Denn bald einmal wurde hier geschossen und gemordet.
Bemühungen und lange Schatten
Der junge Mann in Mostar, Maumer, und die junge Frau in Sarajevo, Katrin, die uns durch die Stadt und die Geschichte begleiten, betonen immer wieder, wie wichtig es auch für sie ist, dem Kriegstourismus etwas entgegen zu setzen und vor allem auch die prägende Geschichte aus vorderen Jahrhunderten und die aktuellen Bemühungen aufzuzeigen. Doch sie haben es schwer. Zu gross bleibt die Last, die Bürde, die auf Land und Menschen liegt. Muamer hat eine Vergangenheit als Flüchtling, verliess das Land auf abenteuerliche Weise mit seinen Eltern im Krieg. Er landete in Graubünden, absolvierte hier die ersten Schuljahre, lernte deutsch und rätoromanisch. Stolz hat er uns sein Zeugnis gezeigt. Er kehrte zurück, im Bestreben, seiner Heimat beim Wiederaufbau zu helfen. Es stimmt ihn traurig und nachdenklich, dass jedes Jahr so viele junge Leute das Land verlassen und ihr Glück im Ausland suchen. Und wie uns Muamer erzählt, gehen sie nicht nur wegen der Arbeit, sondern auch, weil sie sich in diesem Land der Spannungen und zaghaften Fortschritte keine einigermassen sichere Zukunft vorstellen können. Sie halten diesen schwelenden Konflikt schlicht nicht aus, machen die ältere Generation verantwortlich, dass ein Lösungsprozess nur sehr langsam voran kommt.

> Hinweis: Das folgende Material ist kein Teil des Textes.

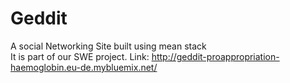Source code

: # Geddit
A social Networking Site built using mean stack <br />
It is part of our SWE project.
Link: http://geddit-proappropriation-haemoglobin.eu-de.mybluemix.net/
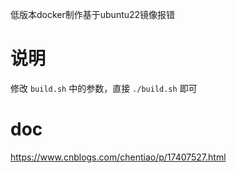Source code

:低版本docker制作基于ubuntu22镜像报错

# 说明

修改 `build.sh` 中的参数，直接 `./build.sh` 即可

# doc
https://www.cnblogs.com/chentiao/p/17407527.html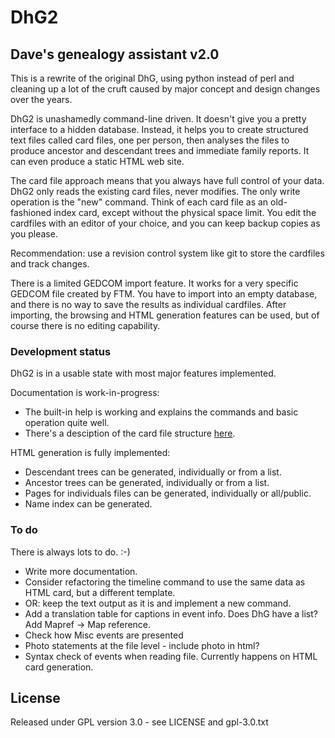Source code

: # DhG2
## Dave's genealogy assistant v2.0

This is a rewrite of the original DhG, using python instead of perl and cleaning up a lot of the
cruft caused by major concept and design changes over the years.

DhG2 is unashamedly command-line driven. It doesn't give you a pretty interface to a hidden database.
Instead, it helps you to create structured text files called card files, one per person, then analyses
the files to produce ancestor and descendant trees and immediate family reports. It can even produce a
static HTML web site.

The card file approach means that you always have full control of your data. DhG2 only reads the existing
card files, never modifies. The only write operation is the "new" command.
Think of each card file as an old-fashioned index card, except without the physical space limit.
You edit the cardfiles with an editor of your choice, and you can keep backup copies as you please.

Recommendation: use a revision control system like git to store the cardfiles and track changes.

There is a limited GEDCOM import feature. It works for a very specific GEDCOM file created by FTM.
You have to import into an empty database, and there is no way to save the results as individual cardfiles.
After importing, the browsing and HTML generation features can be used, but of course there is no
editing capability.

### Development status

DhG2 is in a usable state with most major features implemented.

Documentation is work-in-progress:

* The built-in help is working and explains the commands and basic operation quite well.
* There's a desciption of the card file structure [here](doc/CardFormat.md).

HTML generation is fully implemented:

* Descendant trees can be generated, individually or from a list.
* Ancestor trees can be generated, individually or from a list.
* Pages for individuals files can be generated, individually or all/public.
* Name index can be generated.

### To do

There is always lots to do. :-)

* Write more documentation.
* Consider refactoring the timeline command to use the same data as HTML card, but a different template.
* OR: keep the text output as it is and implement a new command.
* Add a translation table for captions in event info. Does DhG have a list? Add Mapref -> Map reference.
* Check how Misc events are presented
* Photo statements at the file level - include photo in html?
* Syntax check of events when reading file. Currently happens on HTML card generation.

## License

Released under GPL version 3.0 - see LICENSE and gpl-3.0.txt
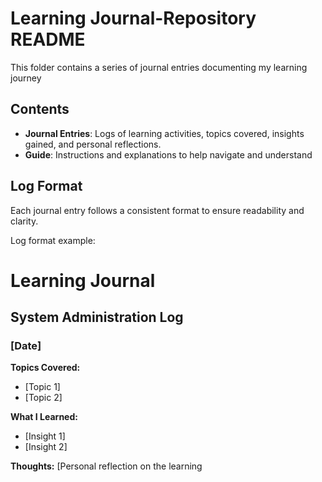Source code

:# Learning Journal-Repository README
This folder contains a series of journal entries documenting my learning journey 

## Contents
- **Journal Entries**: Logs of learning activities, topics covered, insights gained, and personal reflections.
- **Guide**: Instructions and explanations to help navigate and understand 

## Log Format
Each journal entry follows a consistent format to ensure readability and clarity.

Log format example:
# Learning Journal

## System Administration Log

### [Date]

**Topics Covered:**
- [Topic 1]
- [Topic 2]

**What I Learned:**
- [Insight 1]
- [Insight 2]

**Thoughts:**
[Personal reflection on the learning 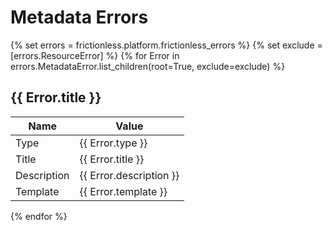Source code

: # Metadata Errors

{% set errors = frictionless.platform.frictionless_errors %}
{% set exclude = [errors.ResourceError] %}
{% for Error in errors.MetadataError.list_children(root=True, exclude=exclude) %}
## {{ Error.title }}

| Name        | Value                      |
| ----------- | -------------------------- |
| Type        | {{ Error.type }}           |
| Title       | {{ Error.title }}          |
| Description | {{ Error.description }}    |
| Template    | {{ Error.template }}       |
{% endfor %}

Heute ist er Lehrer hier in Mostar, will bleiben, mithelfen, damit sich die Menschen vom linken Flussufer mit denjenigen des rechten weiter versöhnen und Diskriminierungen endlich ein Ende haben. Rührend, als uns unser Guide zu einer lebensgrossen Bronzestatue von Bruce Lee führt und uns voller Freude erzählt, dass Menschen in Mostar nach einer Figur suchten, die sowohl bei den Bosniaken wie auch bei Serben und Kroaten beliebt ist und so als Identifikationsfigur dienen könnte. Man kam auf Bruce Lee. Und liess die Statue in einem kleinen Park aufstellen. Der kleinste gemeinsame Nenner. Immerhin.
Orient und Okzident
Wir haben viele interessante und berührende Einblicke erhalten, erfahren, dass Bosnien und Herzegowina eben schon früh zur Schwelle zwischen Orient und Okzident wurden. In Mostar macht der Fluss die Grenze, in Sarajevo symbolisiert sie eine Markierung zwischen dem Bazar und Sultanviertel und den Häuserzeilen, die eindeutig auf die Österreicher zurückgehen. Und so sind Restaurants, die Sachertorte und Streuselkuchen anbieten und Shishabars, Kaffeestuben und gluschtige Baklavatheken nicht weit auseinander.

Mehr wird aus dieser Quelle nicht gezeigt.